Homemade ghee is a luxurious way to build flavors in a dish, allowing you to control the quality of the butter, and saving you a few grocery dollars in the process.
In a heavy bottomed pot, add butter and cook over medium-low heat at a low, gentle simmer.
As the butter melts, there will be a layer of foam that covers the surface, which you do not need to skim off. Any remaining foam with be strained off at the end.
The milk solids will start to brown and drop to the bottom. Do not walk away as the browning begins because the final cooking goes very quickly.
Cook until the butter turns a deep golden color and the milk solids are a medium brown. Remove from the heat.

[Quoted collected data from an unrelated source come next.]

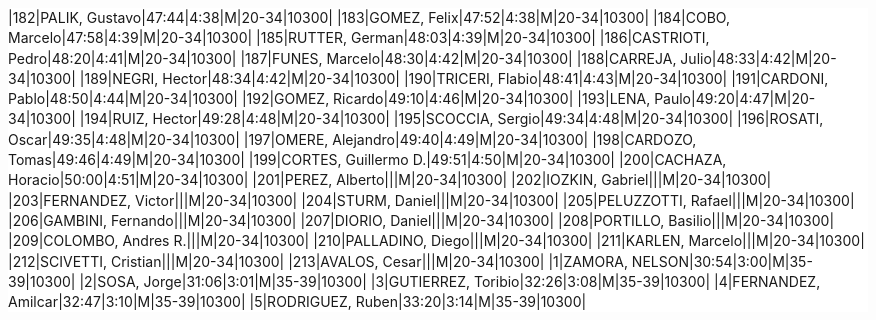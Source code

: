 |182|PALIK, Gustavo|47:44|4:38|M|20-34|10300|
|183|GOMEZ, Felix|47:52|4:38|M|20-34|10300|
|184|COBO, Marcelo|47:58|4:39|M|20-34|10300|
|185|RUTTER, German|48:03|4:39|M|20-34|10300|
|186|CASTRIOTI, Pedro|48:20|4:41|M|20-34|10300|
|187|FUNES, Marcelo|48:30|4:42|M|20-34|10300|
|188|CARREJA, Julio|48:33|4:42|M|20-34|10300|
|189|NEGRI, Hector|48:34|4:42|M|20-34|10300|
|190|TRICERI, Flabio|48:41|4:43|M|20-34|10300|
|191|CARDONI, Pablo|48:50|4:44|M|20-34|10300|
|192|GOMEZ, Ricardo|49:10|4:46|M|20-34|10300|
|193|LENA, Paulo|49:20|4:47|M|20-34|10300|
|194|RUIZ, Hector|49:28|4:48|M|20-34|10300|
|195|SCOCCIA, Sergio|49:34|4:48|M|20-34|10300|
|196|ROSATI, Oscar|49:35|4:48|M|20-34|10300|
|197|OMERE, Alejandro|49:40|4:49|M|20-34|10300|
|198|CARDOZO, Tomas|49:46|4:49|M|20-34|10300|
|199|CORTES, Guillermo D.|49:51|4:50|M|20-34|10300|
|200|CACHAZA, Horacio|50:00|4:51|M|20-34|10300|
|201|PEREZ, Alberto|||M|20-34|10300|
|202|IOZKIN, Gabriel|||M|20-34|10300|
|203|FERNANDEZ, Victor|||M|20-34|10300|
|204|STURM, Daniel|||M|20-34|10300|
|205|PELUZZOTTI, Rafael|||M|20-34|10300|
|206|GAMBINI, Fernando|||M|20-34|10300|
|207|DIORIO, Daniel|||M|20-34|10300|
|208|PORTILLO, Basilio|||M|20-34|10300|
|209|COLOMBO, Andres R.|||M|20-34|10300|
|210|PALLADINO, Diego|||M|20-34|10300|
|211|KARLEN, Marcelo|||M|20-34|10300|
|212|SCIVETTI, Cristian|||M|20-34|10300|
|213|AVALOS, Cesar|||M|20-34|10300|
|1|ZAMORA, NELSON|30:54|3:00|M|35-39|10300|
|2|SOSA, Jorge|31:06|3:01|M|35-39|10300|
|3|GUTIERREZ, Toribio|32:26|3:08|M|35-39|10300|
|4|FERNANDEZ, Amilcar|32:47|3:10|M|35-39|10300|
|5|RODRIGUEZ, Ruben|33:20|3:14|M|35-39|10300|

Place a strainer over a heat proof bowl, line with cheesecloth or a coffee filter and strain.
Let cool slightly.
Then pour into a glass jar with a lid.
You will have about 1 1/2 cups of ghee from a pound of butter. Store at room temperature or in the refrigerator. On the counter, your ghee will last about 3 months, if you still have any left by that time! Store in the freezer for up to 6 months.
Notes
Before cooking:
If you want to buy ghee, besides a local Indian grocery, it can be found at Whole Foods, Trader Joes, Pure Indian Foods for specialty ghee, health food stores, and very likely in your local grocery store.
If you don’t have ghee, you can make a substitute by mixing half and half mix of butter and oil, which will give you a buttery taste, but also raise the smoke point so your butter won’t burn.
Using salted butter to make ghee will create more foam when boiling, so if using in your homemade ghee, make sure that your pan is large enough to handle the increased volume.